Solei flashed electric blue in alarm, bright enough I squinted, before she returned to her human colors.

We swam on in silence, a thousand feet below the surface, down into trouble.


Less than three miles from the source of the cries we had heard, Solei said, “I smell blood.” Her skin glimmered with violet freckles, then darkened again. “A lot of blood.”

“Me too.” I also sensed the presence of Sërenmare magic, a light frisson of power tingeing the water. Whoever’s blood coursed the sea had also spilled most of their energy into the waves. Someone lay dying, and the knowledge made me push myself to move faster.

We swam another mile, and I heard someone weeping, a faint sound that made me shiver.

A moment later, we dipped between two seamounts, came around a steep wall of rock, and I spotted two people—a woman and man—both around Aiden’s age. The man’s body was prone, draped over a fairly flat section of rock, while the woman sat beside him, unharmed. Her skin and tail gleamed turquoise, with indigo tiger strips, and she wore the tattoos and jewelry of a Gendian tribe. Her long hair matched her stripes, and she carried two spears on her back.

The man’s eyes were closed, and his skin and tail shone a pale golden-green, almost white. His arms and chest bore the same tattoos and jewelry as the woman, and it was clear all the blood in the water had come from him. Something had torn his right arm off, which dangled from his shoulder by a thin strip of skin. The woman had her hands pressed to his stomach.
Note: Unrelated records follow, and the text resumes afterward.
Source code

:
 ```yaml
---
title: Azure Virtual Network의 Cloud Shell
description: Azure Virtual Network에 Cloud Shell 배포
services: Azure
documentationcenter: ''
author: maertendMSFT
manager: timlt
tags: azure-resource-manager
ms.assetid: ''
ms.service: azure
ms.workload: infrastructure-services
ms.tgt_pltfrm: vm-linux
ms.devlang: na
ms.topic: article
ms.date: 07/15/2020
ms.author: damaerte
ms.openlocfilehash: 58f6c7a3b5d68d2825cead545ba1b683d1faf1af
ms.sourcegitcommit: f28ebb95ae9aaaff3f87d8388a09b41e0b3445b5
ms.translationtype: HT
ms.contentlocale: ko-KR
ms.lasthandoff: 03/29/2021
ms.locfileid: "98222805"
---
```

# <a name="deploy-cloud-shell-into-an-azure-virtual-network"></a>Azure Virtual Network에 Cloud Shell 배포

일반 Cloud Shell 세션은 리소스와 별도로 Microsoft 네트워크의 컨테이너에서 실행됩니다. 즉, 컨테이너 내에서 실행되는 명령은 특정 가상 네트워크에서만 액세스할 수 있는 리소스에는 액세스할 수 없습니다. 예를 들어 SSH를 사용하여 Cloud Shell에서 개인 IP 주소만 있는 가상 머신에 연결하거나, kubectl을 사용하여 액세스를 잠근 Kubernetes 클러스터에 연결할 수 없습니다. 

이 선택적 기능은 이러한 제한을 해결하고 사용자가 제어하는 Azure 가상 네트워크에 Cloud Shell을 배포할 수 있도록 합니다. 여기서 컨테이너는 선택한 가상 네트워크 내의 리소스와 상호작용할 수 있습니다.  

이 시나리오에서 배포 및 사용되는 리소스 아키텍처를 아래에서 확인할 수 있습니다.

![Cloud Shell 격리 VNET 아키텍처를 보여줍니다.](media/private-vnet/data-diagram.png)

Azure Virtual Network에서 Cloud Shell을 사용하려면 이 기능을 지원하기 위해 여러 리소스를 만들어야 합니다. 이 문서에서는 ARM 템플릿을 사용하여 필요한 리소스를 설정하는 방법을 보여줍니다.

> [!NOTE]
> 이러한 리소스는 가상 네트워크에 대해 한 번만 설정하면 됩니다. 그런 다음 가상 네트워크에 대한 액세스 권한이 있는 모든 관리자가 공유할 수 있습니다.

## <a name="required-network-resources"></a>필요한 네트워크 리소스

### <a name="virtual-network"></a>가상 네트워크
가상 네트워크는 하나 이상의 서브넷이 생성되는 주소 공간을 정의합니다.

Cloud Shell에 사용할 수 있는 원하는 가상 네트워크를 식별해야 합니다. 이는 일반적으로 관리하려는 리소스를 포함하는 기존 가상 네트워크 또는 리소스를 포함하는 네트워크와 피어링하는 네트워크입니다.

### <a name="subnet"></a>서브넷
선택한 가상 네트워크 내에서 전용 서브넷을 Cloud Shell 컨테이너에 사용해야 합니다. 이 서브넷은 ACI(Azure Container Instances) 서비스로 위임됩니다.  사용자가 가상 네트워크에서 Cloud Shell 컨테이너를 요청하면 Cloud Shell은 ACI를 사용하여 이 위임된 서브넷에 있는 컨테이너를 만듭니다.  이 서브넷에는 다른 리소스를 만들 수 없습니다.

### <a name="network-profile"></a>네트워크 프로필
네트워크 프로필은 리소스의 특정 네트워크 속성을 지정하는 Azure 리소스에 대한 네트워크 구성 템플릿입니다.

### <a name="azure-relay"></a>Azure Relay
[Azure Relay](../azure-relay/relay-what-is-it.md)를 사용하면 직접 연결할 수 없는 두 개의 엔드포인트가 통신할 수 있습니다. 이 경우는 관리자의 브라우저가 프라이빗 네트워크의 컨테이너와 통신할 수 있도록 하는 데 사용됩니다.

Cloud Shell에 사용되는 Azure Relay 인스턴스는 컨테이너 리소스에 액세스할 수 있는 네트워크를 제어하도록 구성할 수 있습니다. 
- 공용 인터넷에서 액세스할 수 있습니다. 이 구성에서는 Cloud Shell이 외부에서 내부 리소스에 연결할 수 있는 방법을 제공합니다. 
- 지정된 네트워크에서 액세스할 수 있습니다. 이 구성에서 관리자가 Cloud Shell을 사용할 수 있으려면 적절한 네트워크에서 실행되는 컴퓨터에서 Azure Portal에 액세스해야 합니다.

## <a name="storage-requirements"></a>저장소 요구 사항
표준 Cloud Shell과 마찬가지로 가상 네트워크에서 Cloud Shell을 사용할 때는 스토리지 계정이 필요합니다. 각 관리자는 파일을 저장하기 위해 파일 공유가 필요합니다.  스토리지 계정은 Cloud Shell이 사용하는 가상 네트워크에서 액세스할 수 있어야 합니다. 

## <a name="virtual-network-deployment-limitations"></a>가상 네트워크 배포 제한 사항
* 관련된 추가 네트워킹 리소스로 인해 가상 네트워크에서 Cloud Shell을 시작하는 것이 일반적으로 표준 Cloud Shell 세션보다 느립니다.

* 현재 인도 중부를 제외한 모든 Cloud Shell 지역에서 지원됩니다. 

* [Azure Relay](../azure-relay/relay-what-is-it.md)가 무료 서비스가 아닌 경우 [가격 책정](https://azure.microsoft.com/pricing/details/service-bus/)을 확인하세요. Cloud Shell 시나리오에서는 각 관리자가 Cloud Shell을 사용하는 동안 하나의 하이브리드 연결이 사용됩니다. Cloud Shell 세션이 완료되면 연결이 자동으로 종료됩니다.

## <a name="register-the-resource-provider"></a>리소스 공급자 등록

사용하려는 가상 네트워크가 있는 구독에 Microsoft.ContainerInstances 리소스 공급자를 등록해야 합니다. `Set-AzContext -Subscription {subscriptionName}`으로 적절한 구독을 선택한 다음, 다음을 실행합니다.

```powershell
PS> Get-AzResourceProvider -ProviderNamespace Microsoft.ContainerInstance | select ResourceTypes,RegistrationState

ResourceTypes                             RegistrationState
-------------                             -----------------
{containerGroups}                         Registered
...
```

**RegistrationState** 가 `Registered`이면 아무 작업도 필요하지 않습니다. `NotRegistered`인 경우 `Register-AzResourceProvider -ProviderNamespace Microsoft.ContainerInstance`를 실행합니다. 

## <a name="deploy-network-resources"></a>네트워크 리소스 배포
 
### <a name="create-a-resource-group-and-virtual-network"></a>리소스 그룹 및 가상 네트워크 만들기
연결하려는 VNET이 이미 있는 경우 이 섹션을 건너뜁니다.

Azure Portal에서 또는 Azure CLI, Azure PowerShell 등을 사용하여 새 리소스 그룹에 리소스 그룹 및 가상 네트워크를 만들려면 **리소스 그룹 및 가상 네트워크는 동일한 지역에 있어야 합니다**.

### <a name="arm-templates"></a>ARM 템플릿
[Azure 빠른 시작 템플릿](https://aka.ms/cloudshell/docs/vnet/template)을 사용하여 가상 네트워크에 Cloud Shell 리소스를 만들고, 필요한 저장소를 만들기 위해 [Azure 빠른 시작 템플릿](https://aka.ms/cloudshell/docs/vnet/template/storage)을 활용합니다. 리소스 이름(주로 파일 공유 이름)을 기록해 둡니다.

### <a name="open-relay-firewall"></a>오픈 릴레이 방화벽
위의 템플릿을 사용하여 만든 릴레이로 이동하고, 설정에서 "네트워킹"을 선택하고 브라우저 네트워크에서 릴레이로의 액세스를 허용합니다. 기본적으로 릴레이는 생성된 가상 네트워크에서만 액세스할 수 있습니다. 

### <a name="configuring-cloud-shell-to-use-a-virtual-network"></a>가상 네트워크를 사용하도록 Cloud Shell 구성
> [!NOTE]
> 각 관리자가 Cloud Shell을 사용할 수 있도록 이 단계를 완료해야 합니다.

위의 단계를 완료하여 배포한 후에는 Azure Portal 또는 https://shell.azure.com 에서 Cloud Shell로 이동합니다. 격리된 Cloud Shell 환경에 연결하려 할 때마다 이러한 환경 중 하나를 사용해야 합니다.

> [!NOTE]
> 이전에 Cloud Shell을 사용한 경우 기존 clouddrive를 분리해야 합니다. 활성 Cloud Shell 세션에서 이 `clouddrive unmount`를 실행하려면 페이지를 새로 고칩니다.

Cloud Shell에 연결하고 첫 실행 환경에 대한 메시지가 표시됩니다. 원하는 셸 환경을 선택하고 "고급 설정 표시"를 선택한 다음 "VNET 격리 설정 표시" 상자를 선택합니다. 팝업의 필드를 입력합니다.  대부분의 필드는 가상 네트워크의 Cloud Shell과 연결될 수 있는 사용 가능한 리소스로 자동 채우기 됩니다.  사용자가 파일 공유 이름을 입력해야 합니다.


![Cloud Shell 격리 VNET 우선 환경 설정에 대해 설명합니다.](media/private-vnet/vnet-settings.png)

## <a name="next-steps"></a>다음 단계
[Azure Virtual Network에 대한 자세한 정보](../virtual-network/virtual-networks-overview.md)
The man’s gut had been ripped open, shredded to the point his intestines had been spilling out, and the woman was trying to hold him together.

“He’s dying,” I told Solei. Probably a mine detonation or a drilling explosion. The woman must’ve carried him here, realized he wouldn’t make it to a healer in time, so she tried to save him herself. But she was no healer. “That’s why she was calling for help.”

Solei took a deep breath. “God, this is bad.”

“I’m going to drop the shield now,” I said, and Solei nodded.

As soon as the screen vanished, the Gendian woman felt us in the water, and she turned and cried, “Help us! Please help us!”

I mimicked the woman’s coloring, even though she wasn’t treating me as an enemy, and streaked toward her, fast as I could now that I was free of my shield. Solei rushed to catch up.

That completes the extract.